SudokuTree

Utilize Tree-of-thought to explore complex problem solving in Large Language Models:

Data Modified: 9/14/23 Author: Wolfgang Black

This repositiory contains code exploring the Tree-of-Thought method (ToT). In this paper, the authors use the Tree-of-Thought to solve sudoku problems. To explore this, in this repo there are a series of different sudoku problems increasing the grid size of the problems and the difficulty of the problems found in the 9x9 grid. This determines whether the tree-of-thought method as implemented in langchain can solve this range of problems. The parameters k, c, and modeltype are all explored.
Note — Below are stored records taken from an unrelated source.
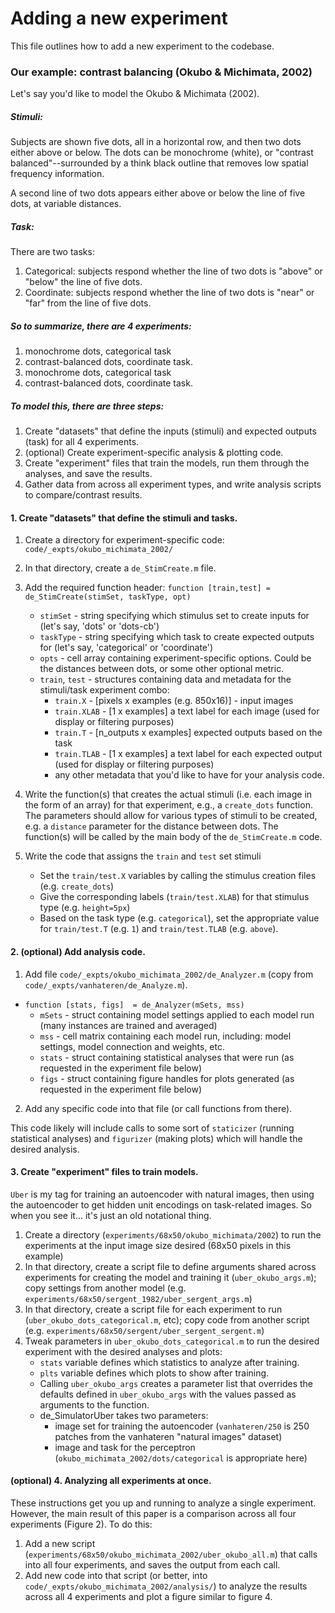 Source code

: Adding a new experiment
====================

This file outlines how to add a new experiment to the codebase. 

### Our example: contrast balancing (Okubo & Michimata, 2002)

Let's say you'd like to model the Okubo & Michimata (2002). 

##### Stimuli:
Subjects are shown five dots, all in a horizontal row, and then two dots
either above or below. The dots can be monochrome (white), or
"contrast balanced"--surrounded by a think black outline that removes
low spatial frequency information.

A second line of two dots appears either above or below the line
of five dots, at variable distances.

##### Task:
There are two tasks:

1. Categorical: subjects respond whether the line of two dots is "above" or "below" the line of five dots.
2. Coordinate: subjects respond whether the line of two dots is "near" or "far" from the line of five dots.

##### So to summarize, there are 4 experiments:

1. monochrome dots, categorical task
2. contrast-balanced dots, coordinate task.
3. monochrome dots, categorical task
4. contrast-balanced dots, coordinate task.

##### To model this, there are three steps:

1. Create "datasets" that define the inputs (stimuli) and expected outputs (task) for all 4 experiments.
2. (optional) Create experiment-specific analysis & plotting code.
3. Create "experiment" files that train the models, run them through the analyses, and save the results.
4. Gather data from across all experiment types, and write analysis scripts to compare/contrast results.


#### 1. Create "datasets" that define the stimuli and tasks.

1. Create a directory for experiment-specific code: `code/_expts/okubo_michimata_2002/`
2. In that directory, create a `de_StimCreate.m` file.
3. Add the required function header: `function [train,test] = de_StimCreate(stimSet, taskType, opt)`
   * `stimSet` - string specifying which stimulus set to create inputs for (let's say, 'dots' or 'dots-cb')
   * `taskType` - string specifying which task to create expected outputs for (let's say, 'categorical' or 'coordinate')
   * `opts` - cell array containing experiment-specific options. Could be the distances between dots, or some other optional metric.
   * `train`, `test` - structures containing data and metadata for the stimuli/task experiment combo:
      * `train.X` - [pixels x examples (e.g. 850x16)] - input images
      * `train.XLAB` - [1 x examples] a text label for each image (used for display or filtering purposes)
      * `train.T` - [n_outputs x examples] expected outputs based on the task
      * `train.TLAB` - [1 x examples] a text label for each expected output (used for display or filtering purposes)
     * any other metadata that you'd like to have for your analysis code.

4. Write the function(s) that creates the actual stimuli (i.e. each image in the form of an array) for that experiment, e.g., a `create_dots` function. The parameters should allow for various types of stimuli to be created, e.g. a `distance` parameter for the distance between dots. The function(s) will be called by the main body of the `de_StimCreate.m` code.

5. Write the code that assigns the `train` and `test` set stimuli
   * Set the `train/test.X` variables by calling the stimulus creation files (e.g. `create_dots`)
   * Give the corresponding labels (`train/test.XLAB`) for that stimulus type (e.g. `height=5px`)
   * Based on the task type (e.g. `categorical`), set the appropriate value for `train/test.T` (e.g. `1`) and  `train/test.TLAB` (e.g. `above`).


#### 2. (optional) Add analysis code.

1. Add file `code/_expts/okubo_michimata_2002/de_Analyzer.m` (copy from `code/_expts/vanhateren/de_Analyze.m`).
* `function [stats, figs]  = de_Analyzer(mSets, mss)`
  * `mSets` - struct containing model settings applied to each model run (many instances are trained and averaged)
  * `mss` - cell matrix containing each model run, including: model settings, model connection and weights, etc.
  * `stats` - struct containing statistical analyses that were run (as requested in the experiment file below)
  * `figs` - struct containing figure handles for plots generated (as requested in the experiment file below)
2. Add any specific code into that file (or call functions from there).

This code likely will include calls to some sort of `staticizer` (running statistical analyses) and `figurizer` (making plots) which will handle the desired analysis.

#### 3. Create "experiment" files to train models.

`Uber` is my tag for training an autoencoder with natural images, then using the autoencoder to get hidden unit encodings on task-related images. So when you see it... it's just an old notational thing.

1. Create a directory (`experiments/68x50/okubo_michimata/2002`) to run the experiments at the input image size desired (68x50 pixels in this example)
2. In that directory, create a script file to define arguments shared across experiments for creating the model and training it (`uber_okubo_args.m`); copy settings from another model (e.g. `experiments/68x50/sergent_1982/uber_sergent_args.m`)
3. In that directory, create a script file for each experiment to run (`uber_okubo_dots_categorical.m`, etc); copy code from another script (e.g. `experiments/68x50/sergent/uber_sergent_sergent.m`)
4. Tweak parameters in `uber_okubo_dots_categorical.m` to run the desired experiment with the desired analyses and plots:
    * `stats` variable defines which statistics to analyze after training.
    * `plts` variable defines which plots to show after training.
    * Calling `uber_okubo_args` creates a parameter list that overrides the defaults defined in `uber_okubo_args` with the values passed as arguments to the function.
    * de_SimulatorUber takes two parameters:
        * image set for training the autoencoder (`vanhateren/250` is 250 patches from the vanhateren "natural images" dataset)
        * image and task for the perceptron (`okubo_michimata_2002/dots/categorical` is appropriate here)


#### (optional) 4. Analyzing all experiments at once.

These instructions get you up and running to analyze a single experiment. However, the main result of this paper is a comparison across all four experiments (Figure 2). To do this:

1. Add a new script (`experiments/68x50/okubo_michimata_2002/uber_okubo_all.m`) that calls into all four experiments, and saves the output from each call.
2. Add new code into that script (or better, into `code/_expts/okubo_michimata_2002/analysis/`) to analyze the results across all 4 experiments and plot a figure similar to figure 4.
These parameters are explain before

Parameters of Exploration

Tuneable parameters:

k: the maximum number of interactions -This will range from 5-50 per given problem with an break condition on a successful solution
c: the maximum number of child thoughts - this will be a function of grid size
modeltype: Here we'll use text-davinci-003

Problem Parameters:

The majority of the sudoku problems and their solutions have been sourced from http://www.sudoku-download.net
difficulty: base, easy, medium, hard, expert - base is a problem gathered from the paper, the rest indicate increasing difficulty. Difficulty is a function of how many spaces are revealed at the start of the problem and how if a specific technique is required to be used to arrive at the solution (brick, ladder, ect)
grid size: #x# - the grid sizes explored in this problem range from 4x4 - 9x9, with increasing sizes yielding increasing difficulty.

Dependencies

Usage

Note: This is a [WIP] and main.py does not yet exist. To run this code:

first in the terminal and root directory, install the requirements by pip install -r requirements.txt
step into ./scr
type 'python main.py
if the code runs to completion, results can be found in ./src/artifacts

Experiment

4x4 with different starting conditions

First to understand how this code works, we verified that the ToT method could solve a 4x4 problem presented in the paper. This problem was of the form

Problem Solution

3, *, *, 2                  3, 4, 1, 2
1, *, 3, *                  1, 2, 3, 4
*, 1, *, 3      ->          2, 1, 4, 3
4, *, *, 1                  4, 3, 2, 1

The ToT method, implemented with MyChecker() class was able to solve this with k = 10, c = 8. However, the form is relatively easy and straight forward. To understand how we can use this same form to explore k we changed the number of initial populated parameters and the populated pattern.

Example Initial Conditions

easy            base            medium          hard            Solution 
3, 4, *, 2,     3, *, *, 2      3, *, *, 2      3, *, *, 2      3, 4, 1, 2
1, *, 3, *      1, *, 3, *      1, *, 3, *      1, *, 3, *      1, 2, 3, 4
*, 1, *, 3      *, 1, *, 3      *, 1, *, 3      *, 1, *, 3      2, 1, 4, 3
$, *, *, 1      4, *, *, 1      4, *, *, *      *, *, *, *      4, 3, 2, 1

Results

Did it ever generate a false answer, or fail to solve?
- for the base 4x4 problem, this checker never failed to solve the problem with 8 <= c <= 12 and k <= 100
How many initial parameters per easy, base, hard, medium?

Difficulty total populated IC (out of 16) Number of blank columns* Number of blank rows*

easy 9 0 0

base 8 0 0

medium 7 1 8

hard 6 1 1

Difficulty	total populated IC (out of 16)	Number of blank columns*	Number of blank rows*
easy	9	0	0
base	8	0	0
medium	7	1	8
hard	6	1	1

Note, not all cases in the difficulty category may have the same number of blank columns/rows. This should be considered the max amount of blank rows/columns per difficulty. For the hard problem, [hard, 1] did have 1 blank row AND column

Avg K per problem type/k per problem type

As to be expect, we see that the average number of interactions increases as we increase problem difficulty. Difficulty here is proxied by decreasing the number of initially populated cells.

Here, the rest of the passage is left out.